Consider this example:
#include <iostream>
#include <atomic>
#include <thread>
struct SpinLock{
std::atomic<bool> state;
void lock(){
bool expected = false;
while(!state.compare_exchange_strong(expected,true,std::memory_order::acquire,std::memory_order::relaxed)){
expected = false;
}
}
void unlock(){
state.store(false,std::memory_order::release);
}
};
int main(){
auto spin_lock = SpinLock{false};
int i = 0;
std::thread t1([&](){
std::this_thread::sleep_for(std::chrono::seconds(1));
spin_lock.lock();
auto time_stamp = std::time(nullptr);
std::cout<<"t1 " <<time_stamp <<" "<< i<<"\n"; // #1
spin_lock.unlock();
});
std::thread t2([&](){
spin_lock.lock();
i = 1;
auto time_stamp = std::time(nullptr);
std::cout<<"t2 " <<time_stamp<<" "<< i<<"\n"; // #2
spin_lock.unlock();
});
t1.join();
t2.join();
}
From the perspective of C++ standard, Is it possible that #1
prints i==0
and a timestamp value representing a later time while #2
prints i==1
and a timestamp value representing an earlier time?
If the value of i
#1
reads is 0
, that is, the store operations to state
in t1
is earlier in the modification order than that of t2(i.e. the CAS operation in t1
wins the race so it firstly acquires the lock), otherwise the read value must be 1
since the lock
in t1
would synchronize with the unlock
in t2. The modification order is irrelevant to the order in the timeline, IIUC, the outcome is
t1 1729172229 0
t2 1729172228 1
this outcome is unintuitive, however, from the perspective of C++ standard, is it a possible outcome?

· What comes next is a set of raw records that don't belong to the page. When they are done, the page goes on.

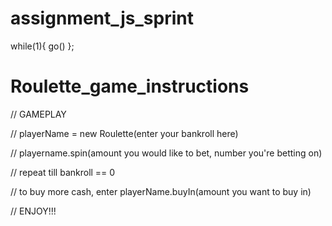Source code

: assignment_js_sprint
====================

while(1){ go() };



Roulette_game_instructions
===========

// GAMEPLAY

// playerName = new Roulette(enter your bankroll here)

// playername.spin(amount you would like to bet, number you're betting on)

// repeat till bankroll == 0

// to buy more cash, enter playerName.buyIn(amount you want to buy in)

// ENJOY!!!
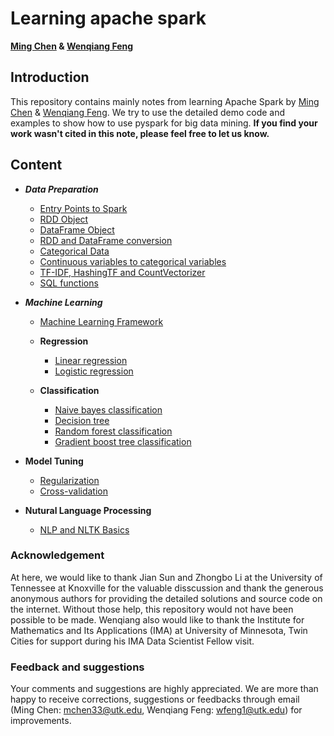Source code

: # Learning apache spark

**[Ming Chen](https://github.com/MingChen0919) & [Wenqiang Feng](http://web.utk.edu/~wfeng1/)**

## Introduction

This repository contains mainly notes from learning Apache Spark by [Ming Chen](https://github.com/MingChen0919) & [Wenqiang Feng](http://web.utk.edu/~wfeng1/). We try to use the detailed demo code and examples to show how to use pyspark for big data mining. **If you find your work wasn't cited in this note, please feel free to let us know.**

## Content

* ***Data Preparation***
    + [Entry Points to Spark](entry-points-to-spark.ipynb)
    + [RDD Object](rdd-object.ipynb)
    + [DataFrame Object](dataframe-object.ipynb)
    + [RDD and DataFrame conversion](conversion-between-rdd-and-dataframe.ipynb)
    + [Categorical Data](categorical-data.ipynb)
    + [Continuous variables to categorical variables](Continuous-variable-to-categorical-variable.ipynb)
    + [TF-IDF, HashingTF and CountVectorizer](TF-IDF.ipynb)
    + [SQL functions](sql-functions.ipynb)

* ***Machine Learning***
    + [Machine Learning Framework](machine-learning-framework.Rmd)
    + **Regression**

        - [Linear regression](linear-regression.ipynb)
        - [Logistic regression](logistic-regression.ipynb)
    
    + **Classification**

		- [Naive bayes classification](naive-bayes-classification.ipynb)
		- [Decision tree](decision-tree-classification.ipynb)
		- [Random forest classification](random-forest-classification.ipynb)
		- [Gradient boost tree classification](gradient-boost-tree-classification.ipynb)
    
* **Model Tuning**
    + [Regularization](regularization.ipynb)
    + [Cross-validation](cross-validation.ipynb)

* **Nutural Language Processing**
    + [NLP and NLTK Basics](nlp-and-nltk-basics.ipynb)
    
### Acknowledgement

At here, we would like to thank Jian Sun and Zhongbo Li at the University of Tennessee at Knoxville for the valuable disscussion and thank the generous anonymous authors for providing the detailed solutions and source code on the internet. Without those help, this repository would not have been possible to be made. Wenqiang also would like to thank the Institute for Mathematics and Its Applications (IMA) at University of Minnesota, Twin Cities for support during his IMA Data Scientist Fellow visit. 

### Feedback and suggestions

Your comments and suggestions are highly appreciated. We are more than happy to receive corrections, suggestions or feedbacks through email (Ming Chen: mchen33@utk.edu, Wenqiang Feng: wfeng1@utk.edu) for improvements.
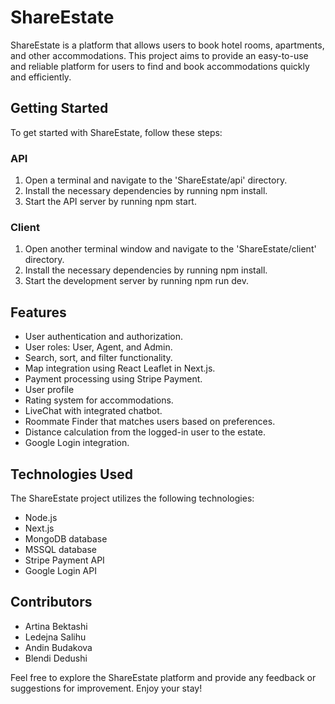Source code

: # **ShareEstate**

ShareEstate is a platform that allows users to book hotel rooms, apartments, and other accommodations. This project aims to provide an easy-to-use and reliable platform for users to find and book accommodations quickly and efficiently.

## **Getting Started**

To get started with ShareEstate, follow these steps:
### **API**
1. Open a terminal and navigate to the 'ShareEstate/api' directory.
2. Install the necessary dependencies by running npm install.
3. Start the API server by running npm start.

### **Client**
1. Open another terminal window and navigate to the 'ShareEstate/client' directory.
2. Install the necessary dependencies by running npm install.
3. Start the development server by running npm run dev.

## **Features**

- User authentication and authorization.
- User roles: User, Agent, and Admin.
- Search, sort, and filter functionality.
- Map integration using React Leaflet in Next.js.
- Payment processing using Stripe Payment.
- User profile
- Rating system for accommodations.
- LiveChat with integrated chatbot.
- Roommate Finder that matches users based on preferences.
- Distance calculation from the logged-in user to the estate.
- Google Login integration.


## **Technologies Used**
The ShareEstate project utilizes the following technologies:
- Node.js
- Next.js
- MongoDB database
- MSSQL database
- Stripe Payment API
- Google Login API

## **Contributors**

- Artina Bektashi
- Ledejna Salihu
- Andin Budakova
- Blendi Dedushi

Feel free to explore the ShareEstate platform and provide any feedback or suggestions for improvement. Enjoy your stay!
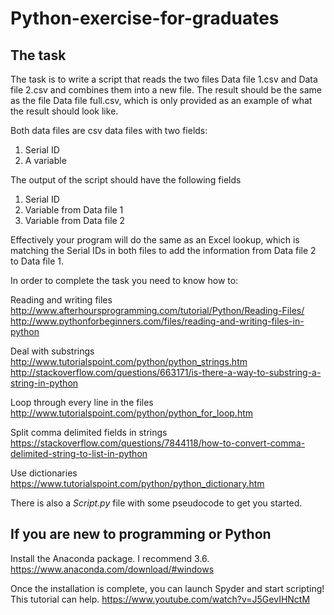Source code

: # Python-exercise-for-graduates

## The task

The task is to write a script that reads the two files Data file 1.csv and Data file 2.csv and combines them into a new file. The result should be the same as the file Data file full.csv, which is only provided as an example of what the result should look like. 

Both data files are csv data files with two fields:

1.	Serial ID
2.	A variable

The output of the script should have the following fields

1.	Serial ID
2.	Variable from Data file 1
3.	Variable from Data file 2

Effectively your program will do the same as an Excel lookup, which is matching the Serial IDs in both files to add the information from Data file 2 to Data file 1.

In order to complete the task you need to know how to:

Reading and writing files
http://www.afterhoursprogramming.com/tutorial/Python/Reading-Files/
http://www.pythonforbeginners.com/files/reading-and-writing-files-in-python

Deal with substrings
http://www.tutorialspoint.com/python/python_strings.htm
http://stackoverflow.com/questions/663171/is-there-a-way-to-substring-a-string-in-python

Loop through every line in the files
http://www.tutorialspoint.com/python/python_for_loop.htm

Split comma delimited fields in strings
https://stackoverflow.com/questions/7844118/how-to-convert-comma-delimited-string-to-list-in-python

Use dictionaries
https://www.tutorialspoint.com/python/python_dictionary.htm

There is also a _Script.py_ file with some pseudocode to get you started. 

## If you are new to programming or Python

Install the Anaconda package. I recommend 3.6.
https://www.anaconda.com/download/#windows

Once the installation is complete, you can launch Spyder and start scripting! This tutorial can help.
https://www.youtube.com/watch?v=J5GevIHNctM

The C++ standard doesn't forbid this for std::time
. In fact it doesn't say much of anything about how std::time
behaves, but defers to the C standard, which doesn't address this issue; so we have to presume it is allowed.
However, it does forbid it for std::chrono::steady_clock
or any other clock type C
for which C::is_steady == true
. See time.clock.req p2:
In Table 103
C1
andC2
denote clock types.t1
andt2
are values returned byC1::now()
where the call returningt1
happens before ([intro.multithread]) the call returningt2
and both of these calls occur beforeC1::time_point::max()
. [...][In Table 103]
C1::is_steady
|const bool
|true
ift1 <= t2
is always true and the time between clock ticks is constant, otherwise false.
Your spin lock has proper acquire-release ordering, such that unlock synchronizes with lock, and one critical section happens before the other. So if you replaced std::time()
with std::chrono::steady_clock::now()
, then if t1 observes i == 0
, we can conclude that the critical section in t1 happens before the one in t2, and thus the time printed in t1 must be no greater than the time printed in t2. (They could of course be equal.)